TASK GOAL:
Reproduce the closing part of the entries exactly: the line with "Journal entry functionality" and all lines after it, ending with the last line, and nothing else.
---------- MATERIAL FOR THIS TASK ----------
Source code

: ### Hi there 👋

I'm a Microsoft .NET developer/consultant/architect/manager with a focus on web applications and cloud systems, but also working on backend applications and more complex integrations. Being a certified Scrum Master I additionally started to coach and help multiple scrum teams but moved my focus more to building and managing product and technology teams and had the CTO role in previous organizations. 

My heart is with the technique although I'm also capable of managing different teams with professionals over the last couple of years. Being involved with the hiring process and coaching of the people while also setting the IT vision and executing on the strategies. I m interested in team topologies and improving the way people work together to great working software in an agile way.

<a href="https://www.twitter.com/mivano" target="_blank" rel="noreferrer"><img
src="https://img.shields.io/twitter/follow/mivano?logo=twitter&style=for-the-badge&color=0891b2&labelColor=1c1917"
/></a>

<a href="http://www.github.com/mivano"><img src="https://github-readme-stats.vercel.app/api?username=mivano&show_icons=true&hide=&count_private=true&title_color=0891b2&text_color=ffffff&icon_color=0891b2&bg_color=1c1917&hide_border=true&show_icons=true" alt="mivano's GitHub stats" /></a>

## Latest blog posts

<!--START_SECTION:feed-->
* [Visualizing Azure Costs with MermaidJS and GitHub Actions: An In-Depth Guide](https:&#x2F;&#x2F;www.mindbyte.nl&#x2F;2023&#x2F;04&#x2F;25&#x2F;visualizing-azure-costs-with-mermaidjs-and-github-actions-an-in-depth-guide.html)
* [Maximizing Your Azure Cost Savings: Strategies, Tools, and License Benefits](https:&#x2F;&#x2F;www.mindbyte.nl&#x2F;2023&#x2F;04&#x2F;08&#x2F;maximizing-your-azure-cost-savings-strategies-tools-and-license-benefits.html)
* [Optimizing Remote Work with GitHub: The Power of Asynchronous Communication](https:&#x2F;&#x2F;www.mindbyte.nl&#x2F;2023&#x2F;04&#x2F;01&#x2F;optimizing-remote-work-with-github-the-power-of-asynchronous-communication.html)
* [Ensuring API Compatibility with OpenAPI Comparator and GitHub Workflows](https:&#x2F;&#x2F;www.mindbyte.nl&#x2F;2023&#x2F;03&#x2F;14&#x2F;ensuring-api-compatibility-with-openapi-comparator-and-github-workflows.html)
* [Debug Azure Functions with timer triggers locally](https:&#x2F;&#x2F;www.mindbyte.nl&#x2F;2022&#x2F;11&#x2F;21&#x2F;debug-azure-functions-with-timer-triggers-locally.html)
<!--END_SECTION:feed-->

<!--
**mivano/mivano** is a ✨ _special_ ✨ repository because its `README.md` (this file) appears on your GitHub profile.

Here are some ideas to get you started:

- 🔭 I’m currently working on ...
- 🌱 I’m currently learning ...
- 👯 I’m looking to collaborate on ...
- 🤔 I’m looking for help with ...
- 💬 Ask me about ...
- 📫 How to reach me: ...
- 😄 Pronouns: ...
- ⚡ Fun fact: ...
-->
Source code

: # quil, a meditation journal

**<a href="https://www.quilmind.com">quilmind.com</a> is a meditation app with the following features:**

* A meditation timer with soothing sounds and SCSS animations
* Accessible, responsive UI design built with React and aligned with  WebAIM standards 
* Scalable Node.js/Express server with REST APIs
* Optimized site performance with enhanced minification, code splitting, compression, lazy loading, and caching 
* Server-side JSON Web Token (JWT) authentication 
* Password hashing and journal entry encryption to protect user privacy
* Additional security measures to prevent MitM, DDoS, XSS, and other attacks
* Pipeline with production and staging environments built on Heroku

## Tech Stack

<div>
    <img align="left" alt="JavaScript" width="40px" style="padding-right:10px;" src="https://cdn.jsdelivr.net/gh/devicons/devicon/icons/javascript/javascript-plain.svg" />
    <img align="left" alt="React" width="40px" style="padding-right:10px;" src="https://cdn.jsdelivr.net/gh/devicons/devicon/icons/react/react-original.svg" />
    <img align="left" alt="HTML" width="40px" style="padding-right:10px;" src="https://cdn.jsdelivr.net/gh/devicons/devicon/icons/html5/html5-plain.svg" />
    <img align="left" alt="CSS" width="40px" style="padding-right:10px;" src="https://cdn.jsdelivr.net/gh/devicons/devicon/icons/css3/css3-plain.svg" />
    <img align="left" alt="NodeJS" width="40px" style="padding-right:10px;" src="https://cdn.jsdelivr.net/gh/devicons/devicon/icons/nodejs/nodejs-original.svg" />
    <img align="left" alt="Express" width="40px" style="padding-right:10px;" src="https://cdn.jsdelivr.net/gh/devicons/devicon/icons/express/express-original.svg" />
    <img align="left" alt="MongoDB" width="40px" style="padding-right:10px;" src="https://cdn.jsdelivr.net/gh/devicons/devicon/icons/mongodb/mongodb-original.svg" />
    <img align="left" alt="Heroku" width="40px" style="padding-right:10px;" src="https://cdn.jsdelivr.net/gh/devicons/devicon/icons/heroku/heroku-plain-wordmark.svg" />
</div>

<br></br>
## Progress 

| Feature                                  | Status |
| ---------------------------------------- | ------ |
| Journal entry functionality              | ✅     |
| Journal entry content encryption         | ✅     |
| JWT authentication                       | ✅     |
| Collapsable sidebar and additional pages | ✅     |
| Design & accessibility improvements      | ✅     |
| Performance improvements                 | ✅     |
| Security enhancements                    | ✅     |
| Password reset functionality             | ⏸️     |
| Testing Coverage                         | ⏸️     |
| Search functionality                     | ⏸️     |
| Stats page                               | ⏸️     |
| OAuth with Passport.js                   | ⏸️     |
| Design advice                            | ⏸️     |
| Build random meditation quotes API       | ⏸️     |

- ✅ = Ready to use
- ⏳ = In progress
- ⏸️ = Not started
----------
FINAL ANSWER:
| Journal entry functionality              | ✅     |
| Journal entry content encryption         | ✅     |
| JWT authentication                       | ✅     |
| Collapsable sidebar and additional pages | ✅     |
| Design & accessibility improvements      | ✅     |
| Performance improvements                 | ✅     |
| Security enhancements                    | ✅     |
| Password reset functionality             | ⏸️     |
| Testing Coverage                         | ⏸️     |
| Search functionality                     | ⏸️     |
| Stats page                               | ⏸️     |
| OAuth with Passport.js                   | ⏸️     |
| Design advice                            | ⏸️     |
| Build random meditation quotes API       | ⏸️     |

- ✅ = Ready to use
- ⏳ = In progress
- ⏸️ = Not started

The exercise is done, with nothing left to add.